While the beginning of our session may have been the most difficult part of our session, I believe that this also shows just how Fiasco might relate to leadership as a whole. In our game of Fiasco, we had difficulty beginning our scenes because we weren’t sure where our story was going at that point. Personally, I believe that this could represent the vision that a leader needs of their goal in order to successfully lead their team. If the leader is unsure of what their own goals are, they will likely have a very hard time actually guiding their team towards a common goal. During the course of their project, the goal might become clearer, and therefore easier for the leader to guide their team toward. However, it would be preferable for the leader to know exactly what their goal is from the beginning, so that the “warm up” period could be skipped entirely.

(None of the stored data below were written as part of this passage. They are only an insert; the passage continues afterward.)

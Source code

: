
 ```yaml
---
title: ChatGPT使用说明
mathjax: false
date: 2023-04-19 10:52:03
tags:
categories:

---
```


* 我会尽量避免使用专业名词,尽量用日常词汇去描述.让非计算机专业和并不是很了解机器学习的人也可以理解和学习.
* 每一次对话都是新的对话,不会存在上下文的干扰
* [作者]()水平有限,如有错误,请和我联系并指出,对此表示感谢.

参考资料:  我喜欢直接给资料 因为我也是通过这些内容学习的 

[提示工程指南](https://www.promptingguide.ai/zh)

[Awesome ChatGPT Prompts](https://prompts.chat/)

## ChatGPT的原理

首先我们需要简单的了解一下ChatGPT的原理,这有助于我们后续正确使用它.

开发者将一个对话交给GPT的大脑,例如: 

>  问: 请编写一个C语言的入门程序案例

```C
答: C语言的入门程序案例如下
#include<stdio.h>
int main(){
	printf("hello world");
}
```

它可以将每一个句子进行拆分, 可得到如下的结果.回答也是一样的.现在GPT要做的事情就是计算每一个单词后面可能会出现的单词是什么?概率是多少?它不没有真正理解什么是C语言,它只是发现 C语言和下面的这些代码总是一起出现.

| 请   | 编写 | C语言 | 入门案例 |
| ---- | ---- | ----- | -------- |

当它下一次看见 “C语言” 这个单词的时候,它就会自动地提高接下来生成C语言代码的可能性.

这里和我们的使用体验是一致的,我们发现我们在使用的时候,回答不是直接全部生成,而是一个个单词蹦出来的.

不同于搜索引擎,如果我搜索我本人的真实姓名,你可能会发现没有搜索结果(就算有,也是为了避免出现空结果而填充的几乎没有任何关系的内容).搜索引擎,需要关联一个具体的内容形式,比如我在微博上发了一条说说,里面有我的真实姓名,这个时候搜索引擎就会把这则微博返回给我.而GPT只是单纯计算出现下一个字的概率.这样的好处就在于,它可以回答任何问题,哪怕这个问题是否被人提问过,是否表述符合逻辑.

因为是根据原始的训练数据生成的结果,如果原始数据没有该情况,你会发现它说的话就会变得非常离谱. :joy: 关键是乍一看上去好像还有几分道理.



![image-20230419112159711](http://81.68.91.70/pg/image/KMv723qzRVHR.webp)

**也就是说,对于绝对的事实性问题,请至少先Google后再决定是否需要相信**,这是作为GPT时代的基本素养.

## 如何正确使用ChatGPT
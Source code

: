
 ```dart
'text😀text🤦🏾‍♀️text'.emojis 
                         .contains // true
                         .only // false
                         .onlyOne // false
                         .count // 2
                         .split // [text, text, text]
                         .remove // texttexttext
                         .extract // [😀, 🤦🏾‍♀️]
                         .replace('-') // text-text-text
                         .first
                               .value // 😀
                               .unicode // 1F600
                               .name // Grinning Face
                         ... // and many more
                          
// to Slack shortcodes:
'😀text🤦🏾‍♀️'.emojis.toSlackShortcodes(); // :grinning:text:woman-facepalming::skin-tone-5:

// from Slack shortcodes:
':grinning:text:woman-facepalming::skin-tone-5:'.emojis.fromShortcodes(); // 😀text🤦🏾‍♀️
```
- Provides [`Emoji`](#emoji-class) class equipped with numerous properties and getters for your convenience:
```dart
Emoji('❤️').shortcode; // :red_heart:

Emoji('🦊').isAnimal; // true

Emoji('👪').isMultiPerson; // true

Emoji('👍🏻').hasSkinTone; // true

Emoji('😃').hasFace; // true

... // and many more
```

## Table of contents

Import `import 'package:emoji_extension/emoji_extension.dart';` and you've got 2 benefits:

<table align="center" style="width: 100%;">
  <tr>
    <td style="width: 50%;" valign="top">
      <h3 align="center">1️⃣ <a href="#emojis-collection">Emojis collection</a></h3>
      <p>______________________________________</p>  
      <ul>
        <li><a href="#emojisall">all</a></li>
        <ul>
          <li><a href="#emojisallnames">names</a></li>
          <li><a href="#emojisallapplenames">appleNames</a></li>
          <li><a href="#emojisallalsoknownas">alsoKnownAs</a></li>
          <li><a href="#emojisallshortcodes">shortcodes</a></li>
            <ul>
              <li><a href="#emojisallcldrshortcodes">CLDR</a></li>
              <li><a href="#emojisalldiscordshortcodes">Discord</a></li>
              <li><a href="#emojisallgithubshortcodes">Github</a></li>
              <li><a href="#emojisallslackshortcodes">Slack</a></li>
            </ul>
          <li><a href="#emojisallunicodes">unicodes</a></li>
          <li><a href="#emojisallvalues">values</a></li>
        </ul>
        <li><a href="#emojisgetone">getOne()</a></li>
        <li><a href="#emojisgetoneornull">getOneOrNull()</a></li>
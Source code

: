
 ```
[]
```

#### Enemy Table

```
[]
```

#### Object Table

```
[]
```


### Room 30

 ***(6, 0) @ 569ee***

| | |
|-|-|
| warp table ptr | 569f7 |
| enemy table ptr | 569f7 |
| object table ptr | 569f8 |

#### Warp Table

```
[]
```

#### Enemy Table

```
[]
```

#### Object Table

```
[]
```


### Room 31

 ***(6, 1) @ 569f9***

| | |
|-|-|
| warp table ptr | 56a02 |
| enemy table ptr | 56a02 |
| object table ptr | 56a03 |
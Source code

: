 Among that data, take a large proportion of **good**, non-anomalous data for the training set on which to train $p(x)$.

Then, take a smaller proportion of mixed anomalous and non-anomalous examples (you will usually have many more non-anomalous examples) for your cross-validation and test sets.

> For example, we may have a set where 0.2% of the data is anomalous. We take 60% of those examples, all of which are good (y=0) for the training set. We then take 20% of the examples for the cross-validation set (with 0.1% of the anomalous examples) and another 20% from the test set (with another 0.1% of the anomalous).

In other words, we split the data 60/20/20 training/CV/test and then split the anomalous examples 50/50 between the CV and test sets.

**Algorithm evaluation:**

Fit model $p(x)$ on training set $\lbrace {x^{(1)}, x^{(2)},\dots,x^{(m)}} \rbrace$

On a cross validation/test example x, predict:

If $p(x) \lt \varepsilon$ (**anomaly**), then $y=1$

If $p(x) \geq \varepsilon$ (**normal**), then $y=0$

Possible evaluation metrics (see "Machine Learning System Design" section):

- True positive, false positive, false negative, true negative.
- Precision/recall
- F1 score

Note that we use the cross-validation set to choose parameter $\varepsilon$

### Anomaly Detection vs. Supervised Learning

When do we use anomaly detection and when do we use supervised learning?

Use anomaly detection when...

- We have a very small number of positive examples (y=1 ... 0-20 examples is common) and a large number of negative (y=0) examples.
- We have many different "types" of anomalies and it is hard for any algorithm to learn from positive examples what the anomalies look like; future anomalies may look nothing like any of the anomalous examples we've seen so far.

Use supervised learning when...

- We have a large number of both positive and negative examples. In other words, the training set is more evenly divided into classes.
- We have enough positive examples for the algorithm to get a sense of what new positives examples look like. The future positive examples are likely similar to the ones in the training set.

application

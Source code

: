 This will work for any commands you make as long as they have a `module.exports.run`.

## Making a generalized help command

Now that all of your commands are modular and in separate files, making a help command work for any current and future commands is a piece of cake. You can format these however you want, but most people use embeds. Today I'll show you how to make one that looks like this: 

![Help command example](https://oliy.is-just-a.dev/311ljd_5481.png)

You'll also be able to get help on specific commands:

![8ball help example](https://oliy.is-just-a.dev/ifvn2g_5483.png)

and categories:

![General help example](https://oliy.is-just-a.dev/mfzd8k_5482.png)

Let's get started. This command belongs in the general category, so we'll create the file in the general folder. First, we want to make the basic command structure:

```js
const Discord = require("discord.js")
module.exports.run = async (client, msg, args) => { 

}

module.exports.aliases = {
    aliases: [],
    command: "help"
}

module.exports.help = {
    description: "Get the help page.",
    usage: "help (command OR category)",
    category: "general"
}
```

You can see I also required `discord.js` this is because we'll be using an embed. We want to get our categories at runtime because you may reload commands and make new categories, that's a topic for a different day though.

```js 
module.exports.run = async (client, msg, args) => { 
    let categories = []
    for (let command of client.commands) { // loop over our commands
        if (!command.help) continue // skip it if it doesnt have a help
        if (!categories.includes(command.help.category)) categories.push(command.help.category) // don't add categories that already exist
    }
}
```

However, an insight into leadership is not the only important note that I believe I can take from this, as it may also contain an insight into myself. First though, I need to more completely describe the character that I was playing as in this session, Edward “Eddy” McFarlain. Eddy is an aspiring lemonade salesman that has been down on his luck recently, as his rival across the street has managed to do far more business than him. His goals, based upon the result of the earlier rolls, were to Get Rich using a living will, and to vaguely Get Even. He also has a The Past, fast friends relationship with one of the other characters, and a Work, business rivals relationship with another (his lemonade stand rival). However, despite all of these opportunities to create conflict himself, perhaps by instigating his rival or using his friend in some way, I ended up playing Eddy as a fairly honorable, if failing, businessman, and someone that tries to be a good friend. I personally think that this aspect reflects the most on me, as I try my best to be a helpful, caring friend, and to help out whenever I’m able. In this way, I believe that my own personal values ended up being visible in Eddy, as a character that tried to avoid dirty tactics in a system that is expressly designed for them.